**Exercise aim**
Starting at the line with "được bật lên." and ending at the line with "Constabulary is in", print exactly the lines of the entries below. Pictures do not belong in the copy.

**Entries provided**
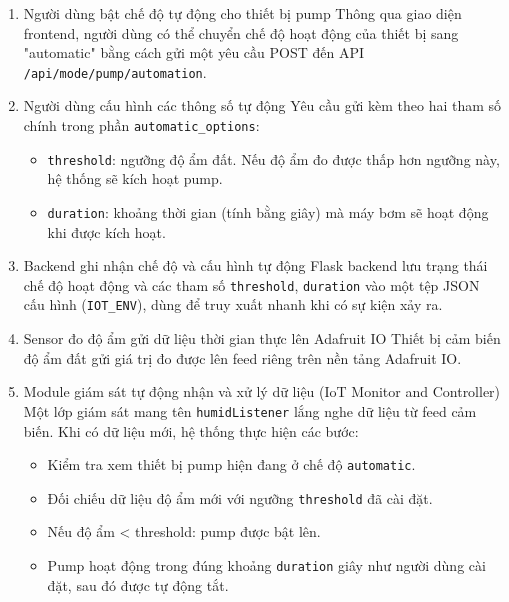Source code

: \begin{enumerate}
    \item Người dùng bật chế độ tự động cho thiết bị pump \newline
    Thông qua giao diện frontend, người dùng có thể chuyển chế độ hoạt động của thiết bị sang "automatic" bằng cách gửi một yêu cầu POST đến API \texttt{/api/mode/pump/automation}.
    \item Người dùng cấu hình các thông số tự động \newline
    Yêu cầu gửi kèm theo hai tham số chính trong phần \texttt{automatic\_options}:
    \begin{itemize}
        \item \texttt{threshold}: ngưỡng độ ẩm đất. Nếu độ ẩm đo được thấp hơn ngưỡng này, hệ thống sẽ kích hoạt pump.
        \item \texttt{duration}: khoảng thời gian (tính bằng giây) mà máy bơm sẽ hoạt động khi được kích hoạt.
    \end{itemize}

    \item Backend ghi nhận chế độ và cấu hình tự động \newline
    Flask backend lưu trạng thái chế độ hoạt động và các tham số \texttt{threshold}, \texttt{duration} vào một tệp JSON cấu hình (\texttt{IOT\_ENV}), dùng để truy xuất nhanh khi có sự kiện xảy ra.

    \item Sensor đo độ ẩm gửi dữ liệu thời gian thực lên Adafruit IO \newline
    Thiết bị cảm biến độ ẩm đất gửi giá trị đo được lên feed riêng trên nền tảng Adafruit IO.

    \item Module giám sát tự động nhận và xử lý dữ liệu (IoT Monitor and Controller)
    Một lớp giám sát mang tên \texttt{humidListener} lắng nghe dữ liệu từ feed cảm biến. Khi có dữ liệu mới, hệ thống thực hiện các bước:
    \begin{itemize}
        \item Kiểm tra xem thiết bị pump hiện đang ở chế độ \texttt{automatic}.
        \item Đối chiếu dữ liệu độ ẩm mới với ngưỡng \texttt{threshold} đã cài đặt.
        \item Nếu độ ẩm < threshold: pump được bật lên.
        \item Pump hoạt động trong đúng khoảng \texttt{duration} giây như người dùng cài đặt, sau đó được tự động tắt.
    \end{itemize}
\end{enumerate}

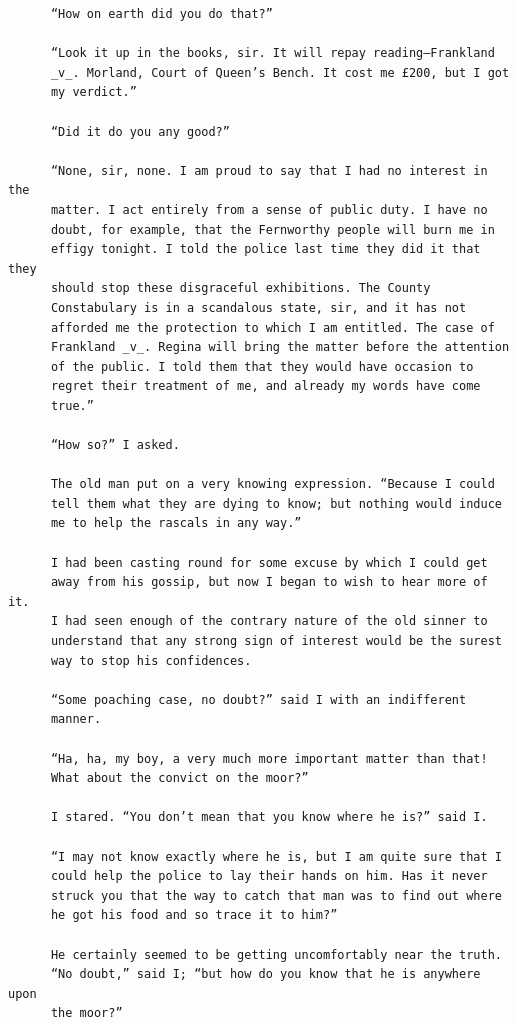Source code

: \documentclass{article}
\begin{document}
\begin{verbatim}
      “How on earth did you do that?”

      “Look it up in the books, sir. It will repay reading—Frankland
      _v_. Morland, Court of Queen’s Bench. It cost me £200, but I got
      my verdict.”

      “Did it do you any good?”

      “None, sir, none. I am proud to say that I had no interest in the
      matter. I act entirely from a sense of public duty. I have no
      doubt, for example, that the Fernworthy people will burn me in
      effigy tonight. I told the police last time they did it that they
      should stop these disgraceful exhibitions. The County
      Constabulary is in a scandalous state, sir, and it has not
      afforded me the protection to which I am entitled. The case of
      Frankland _v_. Regina will bring the matter before the attention
      of the public. I told them that they would have occasion to
      regret their treatment of me, and already my words have come
      true.”

      “How so?” I asked.

      The old man put on a very knowing expression. “Because I could
      tell them what they are dying to know; but nothing would induce
      me to help the rascals in any way.”

      I had been casting round for some excuse by which I could get
      away from his gossip, but now I began to wish to hear more of it.
      I had seen enough of the contrary nature of the old sinner to
      understand that any strong sign of interest would be the surest
      way to stop his confidences.

      “Some poaching case, no doubt?” said I with an indifferent
      manner.

      “Ha, ha, my boy, a very much more important matter than that!
      What about the convict on the moor?”

      I stared. “You don’t mean that you know where he is?” said I.

      “I may not know exactly where he is, but I am quite sure that I
      could help the police to lay their hands on him. Has it never
      struck you that the way to catch that man was to find out where
      he got his food and so trace it to him?”

      He certainly seemed to be getting uncomfortably near the truth.
      “No doubt,” said I; “but how do you know that he is anywhere upon
      the moor?”


\end{verbatim}
\end{document}
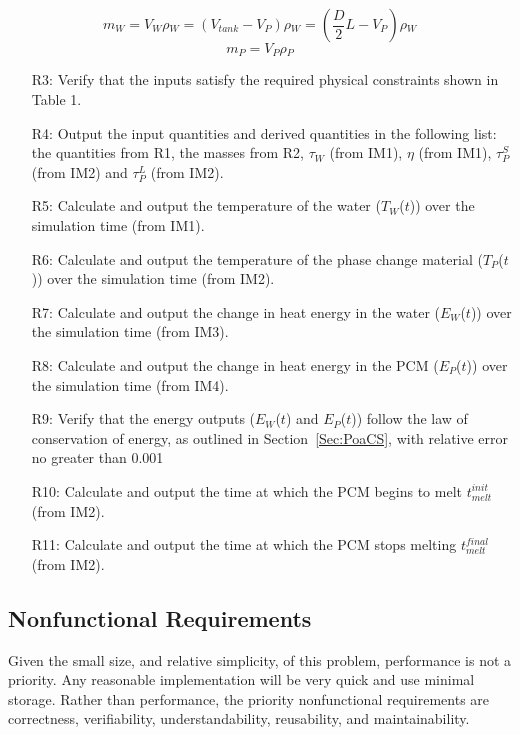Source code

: \documentclass[12pt]{article}
\begin{document}
\begin{equation}
m_{W}=V_{W}\rho{}_{W}=(V_{tank}-V_{P})\rho{}_{W}=(\frac{D}{2}L-V_{P})\rho{}_{W}
\end{equation}
\begin{equation}
m_{P}=V_{P}\rho{}_{P}
\end{equation}
\begin{itemize}
\item[R3:]Verify that the inputs satisfy the required physical constraints shown in Table 1.
\item[R4:]Output the input quantities and derived quantities in the following list: the quantities from R1, the masses from R2, $\tau{}_{W}$ (from IM1), $\eta{}$ (from IM1), $\tau{}_{P}^{S}$ (from IM2) and $\tau{}_{P}^{L}$ (from IM2).
\item[R5:]Calculate and output the temperature of the water ($T_{W}$($t$)) over the simulation time (from IM1).
\item[R6:]Calculate and output the temperature of the phase change material ($T_{P}$($t$)) over the simulation time (from IM2).
\item[R7:]Calculate and  output the change in heat energy in the water ($E_{W}$($t$)) over the simulation time (from IM3).
\item[R8:]Calculate and output the change in heat energy in the PCM ($E_{P}$($t$)) over the simulation time (from IM4).
\item[R9:]Verify that the energy outputs ($E_{W}$($t$) and $E_{P}$($t$)) follow the law of conservation of energy, as outlined in Section~\ref{Sec:PoaCS}, with relative error no greater than 0.001%
\item[R10:]Calculate and output the time at which the PCM begins to melt $t_{melt}^{init}$ (from IM2).
\item[R11:]Calculate and output the time at which the PCM stops melting $t_{melt}^{final}$ (from IM2).
\end{itemize}
\subsection{Nonfunctional Requirements}
\label{Sec:NRs}
Given the small size, and relative simplicity, of this problem, performance is not a priority. Any reasonable implementation will be very quick and use minimal storage. Rather than performance, the priority nonfunctional requirements are correctness, verifiability, understandability, reusability, and maintainability.
\end{document}
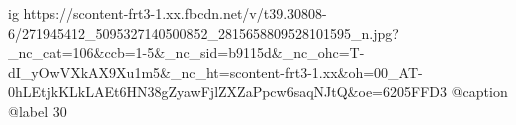  
 
 
 
 

\ifcmt
  ig https://scontent-frt3-1.xx.fbcdn.net/v/t39.30808-6/271945412_5095327140500852_2815658809528101595_n.jpg?_nc_cat=106&ccb=1-5&_nc_sid=b9115d&_nc_ohc=T-dI_yOwVXkAX9Xu1m5&_nc_ht=scontent-frt3-1.xx&oh=00_AT-0hLEtjkKLkLAEt6HN38gZyawFjlZXZaPpcw6saqNJtQ&oe=6205FFD3
  @caption @label 30
\fi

**Response below**
        \item Nếu độ ẩm < threshold: pump được bật lên.
        \item Pump hoạt động trong đúng khoảng \texttt{duration} giây như người dùng cài đặt, sau đó được tự động tắt.
    \end{itemize}
\end{enumerate}

Source code

: \documentclass{article}
\begin{document}
\begin{verbatim}
      “How on earth did you do that?”

      “Look it up in the books, sir. It will repay reading—Frankland
      _v_. Morland, Court of Queen’s Bench. It cost me £200, but I got
      my verdict.”

      “Did it do you any good?”

      “None, sir, none. I am proud to say that I had no interest in the
      matter. I act entirely from a sense of public duty. I have no
      doubt, for example, that the Fernworthy people will burn me in
      effigy tonight. I told the police last time they did it that they
      should stop these disgraceful exhibitions. The County
      Constabulary is in a scandalous state, sir, and it has not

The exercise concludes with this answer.